*Exercise material*:
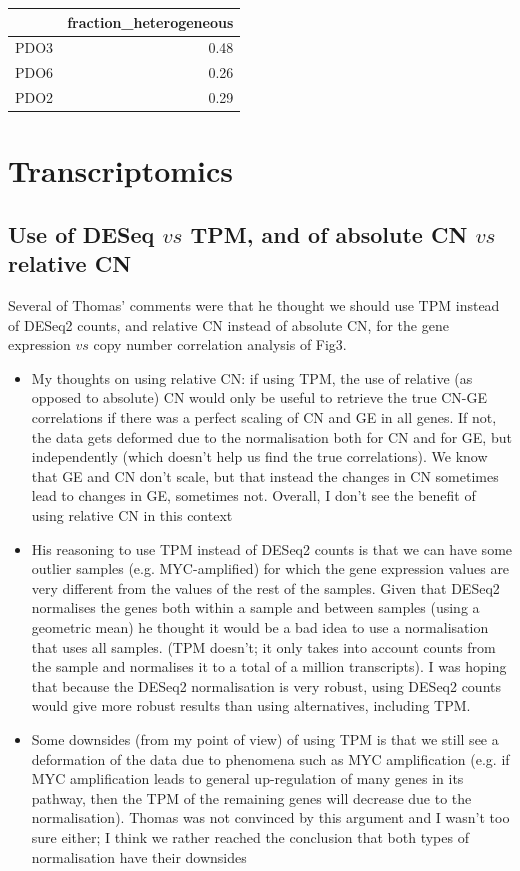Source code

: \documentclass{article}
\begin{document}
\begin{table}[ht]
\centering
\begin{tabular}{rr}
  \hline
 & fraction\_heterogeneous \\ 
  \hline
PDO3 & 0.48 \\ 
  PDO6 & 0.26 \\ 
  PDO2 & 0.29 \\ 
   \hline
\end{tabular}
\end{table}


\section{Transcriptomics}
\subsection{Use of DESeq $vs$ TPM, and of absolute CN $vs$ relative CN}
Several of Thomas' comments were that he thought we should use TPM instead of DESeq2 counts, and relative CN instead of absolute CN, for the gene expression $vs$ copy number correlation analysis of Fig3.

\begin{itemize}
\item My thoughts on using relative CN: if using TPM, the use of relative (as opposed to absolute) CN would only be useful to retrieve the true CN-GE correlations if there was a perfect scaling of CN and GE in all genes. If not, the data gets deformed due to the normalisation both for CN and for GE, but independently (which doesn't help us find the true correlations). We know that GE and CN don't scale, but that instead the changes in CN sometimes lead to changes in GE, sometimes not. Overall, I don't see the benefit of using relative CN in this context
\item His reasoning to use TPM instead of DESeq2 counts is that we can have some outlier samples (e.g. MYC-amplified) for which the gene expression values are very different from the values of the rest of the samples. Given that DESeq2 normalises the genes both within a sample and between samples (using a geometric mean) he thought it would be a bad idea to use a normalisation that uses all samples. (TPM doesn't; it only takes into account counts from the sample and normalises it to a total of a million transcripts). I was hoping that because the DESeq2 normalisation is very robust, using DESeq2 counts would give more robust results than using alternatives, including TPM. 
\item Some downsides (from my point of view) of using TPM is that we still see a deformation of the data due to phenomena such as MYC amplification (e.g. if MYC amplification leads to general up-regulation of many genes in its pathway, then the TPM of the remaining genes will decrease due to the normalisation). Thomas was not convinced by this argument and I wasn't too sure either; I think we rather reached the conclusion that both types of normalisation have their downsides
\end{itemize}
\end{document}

* * *

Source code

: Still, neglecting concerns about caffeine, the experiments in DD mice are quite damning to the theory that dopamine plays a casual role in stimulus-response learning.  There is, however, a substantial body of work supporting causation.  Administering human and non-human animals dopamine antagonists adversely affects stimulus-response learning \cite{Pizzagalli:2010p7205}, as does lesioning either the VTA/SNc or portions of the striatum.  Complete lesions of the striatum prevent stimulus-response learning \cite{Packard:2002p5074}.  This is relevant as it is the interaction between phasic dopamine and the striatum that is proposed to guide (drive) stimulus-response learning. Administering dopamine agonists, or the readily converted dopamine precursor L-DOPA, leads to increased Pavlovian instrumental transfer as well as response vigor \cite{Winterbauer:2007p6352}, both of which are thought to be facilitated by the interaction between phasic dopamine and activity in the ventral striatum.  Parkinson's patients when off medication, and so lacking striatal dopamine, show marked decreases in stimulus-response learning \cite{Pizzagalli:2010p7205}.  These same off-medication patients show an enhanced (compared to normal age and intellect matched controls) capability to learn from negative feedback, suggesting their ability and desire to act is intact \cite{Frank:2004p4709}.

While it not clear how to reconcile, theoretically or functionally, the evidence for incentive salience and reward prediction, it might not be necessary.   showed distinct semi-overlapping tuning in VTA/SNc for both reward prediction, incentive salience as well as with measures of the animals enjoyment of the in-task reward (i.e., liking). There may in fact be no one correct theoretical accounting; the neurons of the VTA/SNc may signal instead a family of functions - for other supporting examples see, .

*Aim of the exercise*: Return each line of the preceding material in which "begin" can be found.

*Exercise output*:
\begin{document}
\begin{table}[ht]
\begin{tabular}{rr}
\begin{itemize}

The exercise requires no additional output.